Work required: Return the lines below that contain the word "provides".

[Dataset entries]
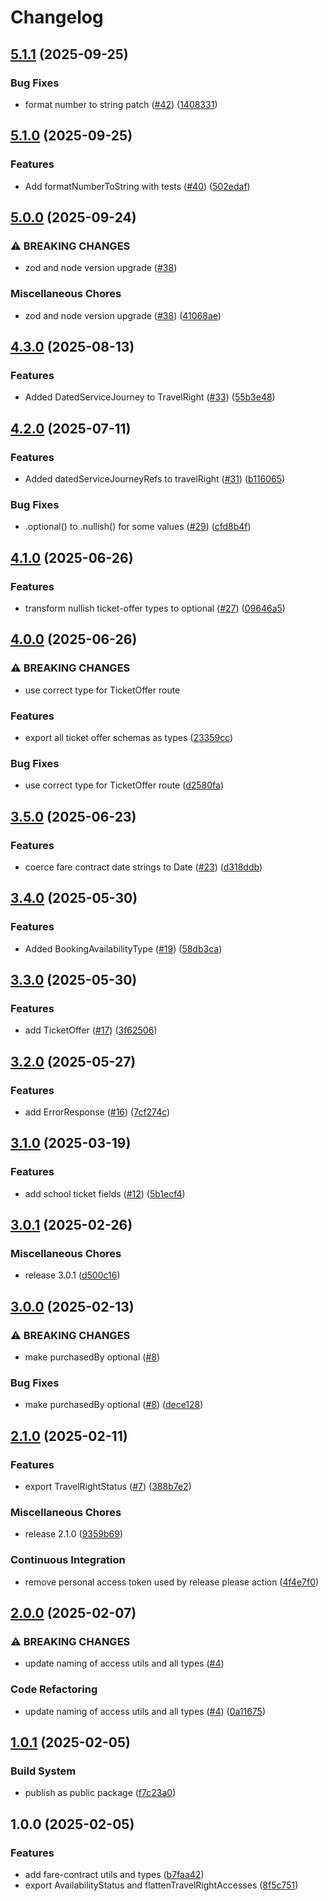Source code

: # Changelog

## [5.1.1](https://github.com/AtB-AS/utils/compare/v5.1.0...v5.1.1) (2025-09-25)


### Bug Fixes

* format number to string patch ([#42](https://github.com/AtB-AS/utils/issues/42)) ([1408331](https://github.com/AtB-AS/utils/commit/1408331c5c73c85e37466a1ccb129eb0e2ecf291))

## [5.1.0](https://github.com/AtB-AS/utils/compare/v5.0.0...v5.1.0) (2025-09-25)


### Features

* Add formatNumberToString with tests ([#40](https://github.com/AtB-AS/utils/issues/40)) ([502edaf](https://github.com/AtB-AS/utils/commit/502edaff7dd49ef9397c1ad84234dd8418aacf53))

## [5.0.0](https://github.com/AtB-AS/utils/compare/v4.3.0...v5.0.0) (2025-09-24)


### ⚠ BREAKING CHANGES

* zod and node version upgrade ([#38](https://github.com/AtB-AS/utils/issues/38))

### Miscellaneous Chores

* zod and node version upgrade ([#38](https://github.com/AtB-AS/utils/issues/38)) ([41068ae](https://github.com/AtB-AS/utils/commit/41068ae04e8c3a7ffbba6534e786fc42e5a5684c))

## [4.3.0](https://github.com/AtB-AS/utils/compare/v4.2.0...v4.3.0) (2025-08-13)


### Features

* Added DatedServiceJourney to TravelRight ([#33](https://github.com/AtB-AS/utils/issues/33)) ([55b3e48](https://github.com/AtB-AS/utils/commit/55b3e4855ee0c6115f6ebb2fba99dcd9a9a0a445))

## [4.2.0](https://github.com/AtB-AS/utils/compare/v4.1.0...v4.2.0) (2025-07-11)


### Features

* Added datedServiceJourneyRefs to travelRight ([#31](https://github.com/AtB-AS/utils/issues/31)) ([b116065](https://github.com/AtB-AS/utils/commit/b1160650e573f8bca172f3973daf511190f696f4))


### Bug Fixes

* .optional() to .nullish() for some values ([#29](https://github.com/AtB-AS/utils/issues/29)) ([cfd8b4f](https://github.com/AtB-AS/utils/commit/cfd8b4fc8801fa0dc891dbda78534447f441ca05))

## [4.1.0](https://github.com/AtB-AS/utils/compare/v4.0.0...v4.1.0) (2025-06-26)


### Features

* transform nullish ticket-offer types to optional ([#27](https://github.com/AtB-AS/utils/issues/27)) ([09646a5](https://github.com/AtB-AS/utils/commit/09646a5193109a1d701d42f79bd28a99af6b742b))

## [4.0.0](https://github.com/AtB-AS/utils/compare/v3.5.0...v4.0.0) (2025-06-26)


### ⚠ BREAKING CHANGES

* use correct type for TicketOffer route

### Features

* export all ticket offer schemas as types ([23359cc](https://github.com/AtB-AS/utils/commit/23359cc22473daa064f235f16f9b78dcebae076f))


### Bug Fixes

* use correct type for TicketOffer route ([d2580fa](https://github.com/AtB-AS/utils/commit/d2580fa2227ed7b721e38b9dc04a86bc4314755e))

## [3.5.0](https://github.com/AtB-AS/utils/compare/v3.4.0...v3.5.0) (2025-06-23)


### Features

* coerce fare contract date strings to Date ([#23](https://github.com/AtB-AS/utils/issues/23)) ([d318ddb](https://github.com/AtB-AS/utils/commit/d318ddb173db693e505e03f4c547b67cf296abda))

## [3.4.0](https://github.com/AtB-AS/utils/compare/v3.3.0...v3.4.0) (2025-05-30)


### Features

* Added BookingAvailabilityType ([#19](https://github.com/AtB-AS/utils/issues/19)) ([58db3ca](https://github.com/AtB-AS/utils/commit/58db3cadd793c83c7dbeb368e2b8645f047a8b73))

## [3.3.0](https://github.com/AtB-AS/utils/compare/v3.2.0...v3.3.0) (2025-05-30)


### Features

* add TicketOffer ([#17](https://github.com/AtB-AS/utils/issues/17)) ([3f62506](https://github.com/AtB-AS/utils/commit/3f62506d98af5992505c7f3872523c7a11a370d1))

## [3.2.0](https://github.com/AtB-AS/utils/compare/v3.1.0...v3.2.0) (2025-05-27)


### Features

* add ErrorResponse ([#16](https://github.com/AtB-AS/utils/issues/16)) ([7cf274c](https://github.com/AtB-AS/utils/commit/7cf274ca68173227014f0e0b3bd204e9ce015529))

## [3.1.0](https://github.com/AtB-AS/utils/compare/v3.0.1...v3.1.0) (2025-03-19)


### Features

* add school ticket fields ([#12](https://github.com/AtB-AS/utils/issues/12)) ([5b1ecf4](https://github.com/AtB-AS/utils/commit/5b1ecf4fc0881b71b01708c5e47c5a92e16005aa))

## [3.0.1](https://github.com/AtB-AS/utils/compare/v3.0.0...v3.0.1) (2025-02-26)


### Miscellaneous Chores

* release 3.0.1 ([d500c16](https://github.com/AtB-AS/utils/commit/d500c16eea81e074975fb34d956a1babc34da827))

## [3.0.0](https://github.com/AtB-AS/utils/compare/v2.1.0...v3.0.0) (2025-02-13)


### ⚠ BREAKING CHANGES

* make purchasedBy optional ([#8](https://github.com/AtB-AS/utils/issues/8))

### Bug Fixes

* make purchasedBy optional ([#8](https://github.com/AtB-AS/utils/issues/8)) ([dece128](https://github.com/AtB-AS/utils/commit/dece128b415588b8ade4173efa1feeafacef431b))

## [2.1.0](https://github.com/AtB-AS/utils/compare/v2.0.0...v2.1.0) (2025-02-11)


### Features

* export TravelRightStatus ([#7](https://github.com/AtB-AS/utils/issues/7)) ([388b7e2](https://github.com/AtB-AS/utils/commit/388b7e2359cd35f3c1b668049ab230150e1f52e5))


### Miscellaneous Chores

* release 2.1.0 ([9359b69](https://github.com/AtB-AS/utils/commit/9359b693708969a77e07a55388cbff3e6b617f52))


### Continuous Integration

* remove personal access token used by release please action ([4f4e7f0](https://github.com/AtB-AS/utils/commit/4f4e7f0829437d100664b11d32f1c7514ce618a8))

## [2.0.0](https://github.com/AtB-AS/utils/compare/v1.0.1...v2.0.0) (2025-02-07)


### ⚠ BREAKING CHANGES

* update naming of access utils and all types ([#4](https://github.com/AtB-AS/utils/issues/4))

### Code Refactoring

* update naming of access utils and all types ([#4](https://github.com/AtB-AS/utils/issues/4)) ([0a11675](https://github.com/AtB-AS/utils/commit/0a11675f1a9c64334e050d657fc1ab5199d6fdae))

## [1.0.1](https://github.com/AtB-AS/utils/compare/v1.0.0...v1.0.1) (2025-02-05)


### Build System

* publish as public package ([f7c23a0](https://github.com/AtB-AS/utils/commit/f7c23a09b62b07cf04bce4dda821b45f25e1f7fd))

## 1.0.0 (2025-02-05)


### Features

* add fare-contract utils and types ([b7faa42](https://github.com/AtB-AS/utils/commit/b7faa423d599f0fe748672e98354806d92f226ce))
* export AvailabilityStatus and flattenTravelRightAccesses ([8f5c751](https://github.com/AtB-AS/utils/commit/8f5c751e1c363b0620b273429ee76347984e35ae))
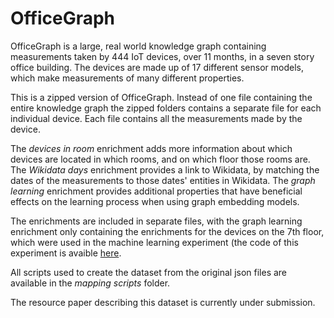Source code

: # OfficeGraph

OfficeGraph is a large, real world knowledge graph containing measurements taken by 444 IoT devices, over 11 months, in a seven story office building. The devices are made up of 17 different sensor models, which make measurements of many different properties.

This is a zipped version of OfficeGraph. Instead of one file containing the entire knowledge graph the zipped folders contains a separate file for each individual device. Each file contains all the measurements made by the device.

The _devices in room_ enrichment adds more information about which devices are located in which rooms, and on which floor those rooms are.
The _Wikidata days_ enrichment provides a link to Wikidata, by matching the dates of the measurements to those dates' entities in Wikidata.
The _graph learning_ enrichment provides additional properties that have beneficial effects on the learning process when using graph embedding models. 

The enrichments are included in separate files, with the graph learning enrichment only containing the enrichments for the devices on the 7th floor, which were used in the machine learning experiment (the code of this experiment is avaible [here](https://github.com/RoderickvanderWeerdt/semantic-enrichment-of-IoT-graphs/tree/main/OfficeGraph).

All scripts used to create the dataset from the original json files are available in the _mapping scripts_ folder. 

The resource paper describing this dataset is currently under submission.
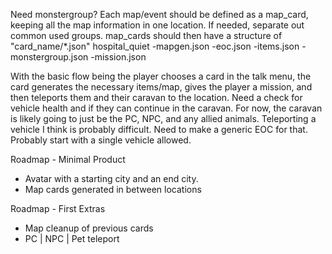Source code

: Need monstergroup?
Each map/event should be defined as a map_card, keeping all the map information in one location.
If needed, separate out common used groups.
map_cards should then have a structure of "card_name/*.json"
hospital_quiet
 -mapgen.json
 -eoc.json
 -items.json
 -monstergroup.json
 -mission.json

With the basic flow being the player chooses a card in the talk menu, the card generates the necessary items/map, gives the player a mission, and then teleports them and their caravan to the location. Need a check for vehicle health and if they can continue in the caravan. For now, the caravan is likely going to just be the PC, NPC, and any allied animals. Teleporting a vehicle I think is probably difficult. 
Need to make a generic EOC for that. Probably start with a single vehicle allowed. 

Roadmap - Minimal Product 
- Avatar with a starting city and an end city.
- Map cards generated in between locations

Roadmap - First Extras
- Map cleanup of previous cards
- PC | NPC | Pet teleport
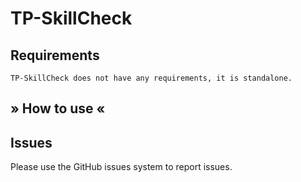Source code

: # TP-SkillCheck

## Requirements

    TP-SkillCheck does not have any requirements, it is standalone.


## » How to use «


## Issues

Please use the GitHub issues system to report issues.
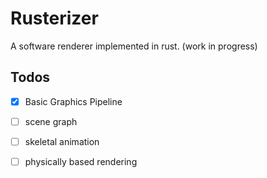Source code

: # Rusterizer

A software renderer implemented in rust. (work in progress)

## Todos

- [x] Basic Graphics Pipeline 

- [ ] scene graph

- [ ] skeletal animation

- [ ] physically based rendering

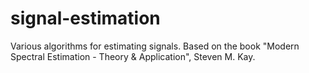 # signal-estimation
Various algorithms for estimating signals. Based on the book "Modern Spectral Estimation - Theory &amp; Application", Steven M. Kay.
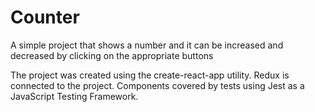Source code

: # Counter

A simple project that shows a number and it can be increased and decreased by clicking on the appropriate buttons

The project was created using the create-react-app utility. Redux is connected to the project. Components covered by tests using Jest as a JavaScript Testing Framework.
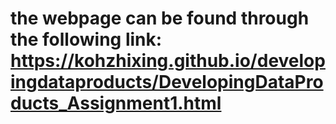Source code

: # the webpage can be found through the following link: https://kohzhixing.github.io/developingdataproducts/DevelopingDataProducts_Assignment1.html
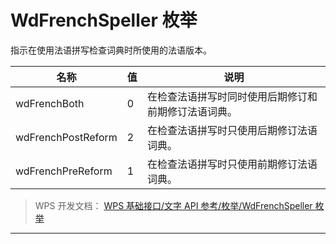 # WdFrenchSpeller 枚举

指示在使用法语拼写检查词典时所使用的法语版本。

| 名称               | 值  | 说明                                                 |
|--------------------|-----|------------------------------------------------------|
| wdFrenchBoth       | 0   | 在检查法语拼写时同时使用后期修订和前期修订法语词典。 |
| wdFrenchPostReform | 2   | 在检查法语拼写时只使用后期修订法语词典。             |
| wdFrenchPreReform  | 1   | 在检查法语拼写时只使用前期修订法语词典。             |

> WPS 开发文档： [WPS 基础接口/文字 API 参考/枚举/WdFrenchSpeller 枚举](https://qn.cache.wpscdn.cn/encs/doc/office_v19/topics/WPS%20%E5%9F%BA%E7%A1%80%E6%8E%A5%E5%8F%A3/%E6%96%87%E5%AD%97%20API%20%E5%8F%82%E8%80%83/%E6%9E%9A%E4%B8%BE/WdFrenchSpeller%20%E6%9E%9A%E4%B8%BE.html)

------------------------------------------------------------------------
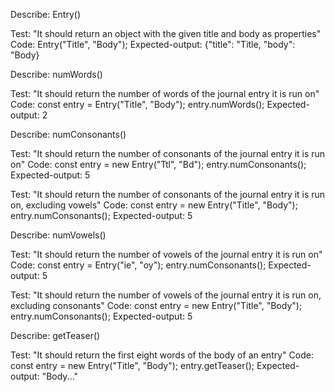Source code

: Describe: Entry()

Test: "It should return an object with the given title and body as properties"
Code: Entry("Title", "Body");
Expected-output: {"title": "Title, "body": "Body}



Describe: numWords()

Test: "It should return the number of words of the journal entry it is run on"
Code:
const entry = Entry("Title", "Body");
entry.numWords();
Expected-output: 2



Describe: numConsonants()

Test: "It should return the number of consonants of the journal entry it is run on"
Code: 
const entry = new Entry("Ttl", "Bd");
entry.numConsonants();
Expected-output: 5

Test: "It should return the number of consonants of the journal entry it is run on, excluding vowels"
Code: 
const entry = new Entry("Title", "Body");
entry.numConsonants();
Expected-output: 5



Describe: numVowels()

Test: "It should return the number of vowels of the journal entry it is run on"
Code: 
const entry = Entry("ie", "oy");
entry.numConsonants();
Expected-output: 5

Test: "It should return the number of vowels of the journal entry it is run on, excluding consonants"
Code: 
const entry = new Entry("Title", "Body");
entry.numConsonants();
Expected-output: 5



Describe: getTeaser()

Test: "It should return the first eight words of the body of an entry"
Code:
const entry = new Entry("Title", "Body");
entry.getTeaser();
Expected-output: "Body..."
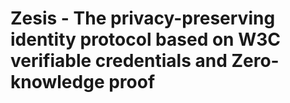 # Zesis - The privacy-preserving identity protocol based on W3C verifiable credentials and Zero-knowledge proof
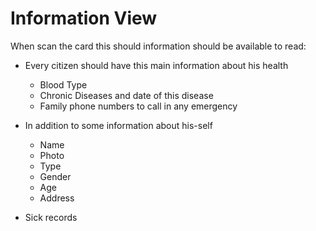 # Information View

When scan the card this should information should be available to read:

- Every citizen should have this main information about his health

  - Blood Type
  - Chronic Diseases and date of this disease
  - Family phone numbers to call in any emergency

- In addition to some information about his-self

  - Name
  - Photo
  - Type
  - Gender
  - Age
  - Address

- Sick records
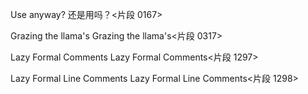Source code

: Use anyway?
还是用吗？<片段 0167>



Grazing the llama's
Grazing the llama's<片段 0317>



Lazy Formal Comments
Lazy Formal Comments<片段 1297>



Lazy Formal Line Comments
Lazy Formal Line Comments<片段 1298>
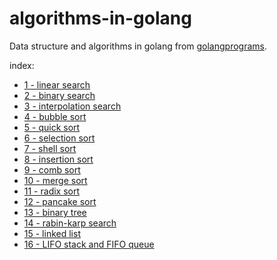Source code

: # algorithms-in-golang

Data structure and algorithms in golang from [golangprograms](http://www.golangprograms.com/data-structure-and-algorithms.html).

index:

- [1 - linear search](https://github.com/silenceshell/algorithms-in-golang/blob/master/searching/linear-search.go)
- [2 - binary search](https://github.com/silenceshell/algorithms-in-golang/blob/master/searching/binary-search.go)
- [3 - interpolation search](https://github.com/silenceshell/algorithms-in-golang/blob/master/searching/interpolation-search.go)
- [4 - bubble sort](https://github.com/silenceshell/algorithms-in-golang/blob/master/sorting/bubble-sort.go)
- [5 - quick sort](https://github.com/silenceshell/algorithms-in-golang/blob/master/sorting/quick-sort.go)
- [6 - selection sort](https://github.com/silenceshell/algorithms-in-golang/blob/master/sorting/selection-sort.go)
- [7 - shell sort](https://github.com/silenceshell/algorithms-in-golang/blob/master/sorting/shell-sort.go)
- [8 - insertion sort](https://github.com/silenceshell/algorithms-in-golang/blob/master/sorting/insertion-sort.go)
- [9 - comb sort](https://github.com/silenceshell/algorithms-in-golang/blob/master/sorting/comb-sort.go)
- [10 - merge sort](https://github.com/silenceshell/algorithms-in-golang/blob/master/sorting/merge-sort.go)
- [11 - radix sort](https://github.com/silenceshell/algorithms-in-golang/blob/master/sorting/radix-sort.go)
- [12 - pancake sort](https://github.com/silenceshell/algorithms-in-golang/blob/master/sorting/pancake-sort.go)
- [13 - binary tree](https://github.com/silenceshell/algorithms-in-golang/blob/master/data-structure/sorted-binary-tree.go)
- [14 - rabin-karp search](https://github.com/silenceshell/algorithms-in-golang/blob/master/searching/rabin-karp.go)
- [15 - linked list](https://github.com/silenceshell/algorithms-in-golang/blob/master/data-structure/linked-list.go)
- [16 - LIFO stack and FIFO queue](https://github.com/silenceshell/algorithms-in-golang/blob/master/data-structure/stack-queue.go)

Exercise result:
The _Wikidata days_ enrichment provides a link to Wikidata, by matching the dates of the measurements to those dates' entities in Wikidata.
The _graph learning_ enrichment provides additional properties that have beneficial effects on the learning process when using graph embedding models. 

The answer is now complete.